# What you will do
Write out every entry below exactly as it appears. Pictures do not belong in the copy.

Supplied data below:

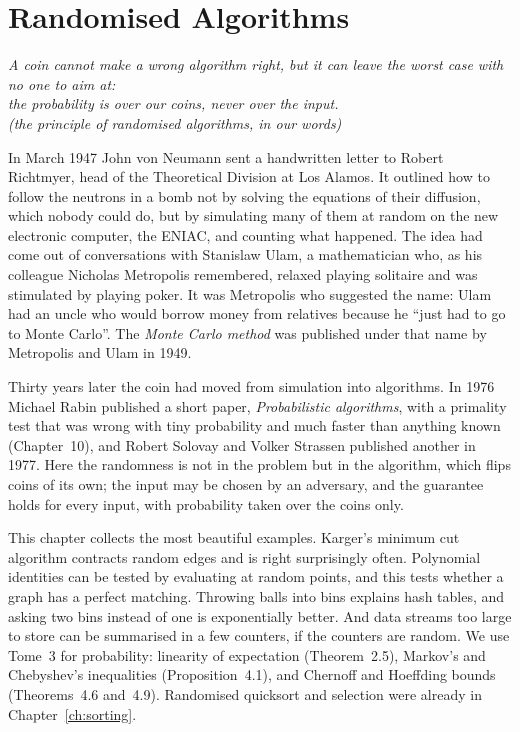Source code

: \chapter{Randomised Algorithms}\label{ch:randomised}

\begin{center}\itshape
A coin cannot make a wrong algorithm right, but it can leave the worst case with no one to aim at:\\
the probability is over our coins, never over the input.\\
\upshape(the principle of randomised algorithms, in our words)
\end{center}

In March 1947 John von Neumann sent a handwritten letter to Robert Richtmyer, head of the Theoretical Division at Los Alamos. It outlined how to follow the neutrons in a
bomb not by solving the equations of their diffusion, which nobody could do, but by simulating many of them at random on the new electronic computer, the ENIAC, and counting what
happened. The idea had come out of conversations with Stanislaw Ulam, a mathematician who, as his colleague Nicholas Metropolis remembered, relaxed playing solitaire and
was stimulated by playing poker. It was Metropolis who suggested the name: Ulam had an uncle who would borrow money from relatives because he ``just had to go to Monte Carlo''.
The \emph{Monte Carlo method} was published under that name by Metropolis and Ulam in 1949.

Thirty years later the coin had moved from simulation into algorithms. In 1976 Michael Rabin published a short paper, \emph{Probabilistic algorithms}, with a primality test that
was wrong with tiny probability and much faster than anything known (Chapter~10), and Robert Solovay and Volker Strassen published another in 1977. Here the randomness is not
in the problem but in the algorithm, which flips coins of its own; the input may be chosen by an adversary, and the guarantee holds for every input, with probability taken over the coins only.

This chapter collects the most beautiful examples. Karger's minimum cut algorithm contracts random edges and is right surprisingly often. Polynomial identities can be tested by evaluating at random points,
and this tests whether a graph has a perfect matching. Throwing balls into bins explains hash tables, and asking two bins instead of one is exponentially better. And data streams too large to store can be
summarised in a few counters, if the counters are random. We use Tome~3 for probability: linearity of expectation (Theorem~2.5), Markov's and Chebyshev's inequalities (Proposition~4.1), and Chernoff and
Hoeffding bounds (Theorems~4.6 and~4.9). Randomised quicksort and selection were already in Chapter~\ref{ch:sorting}.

End of Supplied data.

# Exercise answer
Source code

: \chapter{Randomised Algorithms}\label{ch:randomised}

\begin{center}\itshape
A coin cannot make a wrong algorithm right, but it can leave the worst case with no one to aim at:\\
the probability is over our coins, never over the input.\\
\upshape(the principle of randomised algorithms, in our words)
\end{center}

In March 1947 John von Neumann sent a handwritten letter to Robert Richtmyer, head of the Theoretical Division at Los Alamos. It outlined how to follow the neutrons in a
bomb not by solving the equations of their diffusion, which nobody could do, but by simulating many of them at random on the new electronic computer, the ENIAC, and counting what
happened. The idea had come out of conversations with Stanislaw Ulam, a mathematician who, as his colleague Nicholas Metropolis remembered, relaxed playing solitaire and
was stimulated by playing poker. It was Metropolis who suggested the name: Ulam had an uncle who would borrow money from relatives because he ``just had to go to Monte Carlo''.
The \emph{Monte Carlo method} was published under that name by Metropolis and Ulam in 1949.

Thirty years later the coin had moved from simulation into algorithms. In 1976 Michael Rabin published a short paper, \emph{Probabilistic algorithms}, with a primality test that
was wrong with tiny probability and much faster than anything known (Chapter~10), and Robert Solovay and Volker Strassen published another in 1977. Here the randomness is not
in the problem but in the algorithm, which flips coins of its own; the input may be chosen by an adversary, and the guarantee holds for every input, with probability taken over the coins only.

This chapter collects the most beautiful examples. Karger's minimum cut algorithm contracts random edges and is right surprisingly often. Polynomial identities can be tested by evaluating at random points,
and this tests whether a graph has a perfect matching. Throwing balls into bins explains hash tables, and asking two bins instead of one is exponentially better. And data streams too large to store can be
summarised in a few counters, if the counters are random. We use Tome~3 for probability: linearity of expectation (Theorem~2.5), Markov's and Chebyshev's inequalities (Proposition~4.1), and Chernoff and
Hoeffding bounds (Theorems~4.6 and~4.9). Randomised quicksort and selection were already in Chapter~\ref{ch:sorting}.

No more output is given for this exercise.